The US government has said that it is selling its remaining holding in American International Group (AIG), completing its role in the rescue of the insurer which collapsed during the 2008 financial crisis.
The Treasury Department said that it is selling all of its remaining 234.2 million shares, or 15.9 percent of AIG, in a public offering. The shares were priced at $32.50, representing a 2.6 percent discount to the closing price of $33.36 on 10 December, Reuters reported.
At that price, the sale would generate $7.6bn (€5.9bn, £4.7bn) for the taxpayers.
Nevertheless, the Treasury will continue to hold the warrants in the company obtained as part of the rescue. According to a regulatory filing in September, the Treasury had warrants enabling it to purchase about 2.69 million shares of AIG common stock at a price of $50 per share. The stock has traded above $50 only a few days in the past four years.

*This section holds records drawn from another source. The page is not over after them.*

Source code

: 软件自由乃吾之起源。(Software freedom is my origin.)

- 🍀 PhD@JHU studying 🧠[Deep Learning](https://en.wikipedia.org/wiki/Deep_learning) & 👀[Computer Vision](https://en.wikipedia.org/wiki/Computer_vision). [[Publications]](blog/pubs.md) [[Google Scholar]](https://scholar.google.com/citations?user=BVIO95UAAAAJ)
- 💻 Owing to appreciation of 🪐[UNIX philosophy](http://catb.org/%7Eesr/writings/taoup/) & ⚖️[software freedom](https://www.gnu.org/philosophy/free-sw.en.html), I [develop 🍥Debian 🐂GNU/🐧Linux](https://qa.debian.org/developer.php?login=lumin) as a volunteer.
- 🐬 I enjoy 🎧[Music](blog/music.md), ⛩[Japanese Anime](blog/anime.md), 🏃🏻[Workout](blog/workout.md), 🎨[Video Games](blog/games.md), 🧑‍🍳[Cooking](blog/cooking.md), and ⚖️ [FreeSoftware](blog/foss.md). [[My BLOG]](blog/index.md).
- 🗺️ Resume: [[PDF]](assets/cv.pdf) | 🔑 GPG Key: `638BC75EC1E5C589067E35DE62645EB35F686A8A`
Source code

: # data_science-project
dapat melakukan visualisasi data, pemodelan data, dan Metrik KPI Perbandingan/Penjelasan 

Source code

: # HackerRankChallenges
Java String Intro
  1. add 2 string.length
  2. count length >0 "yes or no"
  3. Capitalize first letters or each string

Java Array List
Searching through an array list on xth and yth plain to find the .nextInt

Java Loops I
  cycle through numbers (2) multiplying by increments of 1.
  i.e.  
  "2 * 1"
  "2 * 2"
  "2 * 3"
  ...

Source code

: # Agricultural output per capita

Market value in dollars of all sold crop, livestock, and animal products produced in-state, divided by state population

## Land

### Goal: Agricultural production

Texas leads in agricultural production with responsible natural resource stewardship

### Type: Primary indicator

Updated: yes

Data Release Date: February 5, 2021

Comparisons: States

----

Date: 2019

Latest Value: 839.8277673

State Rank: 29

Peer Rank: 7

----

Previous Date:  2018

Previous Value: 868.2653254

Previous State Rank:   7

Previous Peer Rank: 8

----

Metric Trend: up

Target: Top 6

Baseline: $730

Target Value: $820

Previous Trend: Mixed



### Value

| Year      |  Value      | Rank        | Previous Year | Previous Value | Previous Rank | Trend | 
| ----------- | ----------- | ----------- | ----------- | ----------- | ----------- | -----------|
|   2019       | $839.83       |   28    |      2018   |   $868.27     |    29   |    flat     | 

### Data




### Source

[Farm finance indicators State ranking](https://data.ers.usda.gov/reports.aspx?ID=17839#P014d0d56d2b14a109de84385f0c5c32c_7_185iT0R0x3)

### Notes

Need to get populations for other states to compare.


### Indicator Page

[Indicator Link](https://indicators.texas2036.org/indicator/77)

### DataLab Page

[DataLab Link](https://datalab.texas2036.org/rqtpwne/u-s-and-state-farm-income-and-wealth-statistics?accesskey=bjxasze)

Unlike earlier rounds of stock sales, AIG will not be buying any shares in the latest deal, The Wall Street Journal reported, citing an AIG spokesperson.
At the peak of the financial crisis, the company suffered huge losses from its toxic mortgage-backed securities. In order to rescue the company, the government announced a massive bailout package of $182bn that effectively nationalised the insurer.
The government believed that the collapse of AIG could lead to turmoil in the global financial market, as the company's operations were intertwined with some of the world's largest financial institutions.
Subsequently, AIG's business improved under the leadership of Robert Benmosche, who effectively restructured the company by selling the ALICO insurance unit to Metlife and listing another subsidiary AIA on the Hong Kong stock exchange.
As AIG continued to improve in terms of share prices, the Treasury announced its first sale of AIG stock in May 2011, reducing its holdings in the company to 77 percent from 92 percent. The department lowered its holdings in AIG to about 20 percent in September, as it launched its fifth sale of AIG stock for $18bn.
Though the bailout by the Treasury was widely criticised, the department has already recovered more on its AIG investment than the total bailout amount. As of September, the Treasury and the Federal Reserve had received a net positive return of $15.1bn from their investment in AIG.
However, other companies including General Motors, auto lender Ally Financial Inc and small banks, rescued by the government during the financial crisis, still owe the treasury. The treasury's Troubled Asset Relief Programme would cost the taxpayers $60bn, according to a Treasury estimate.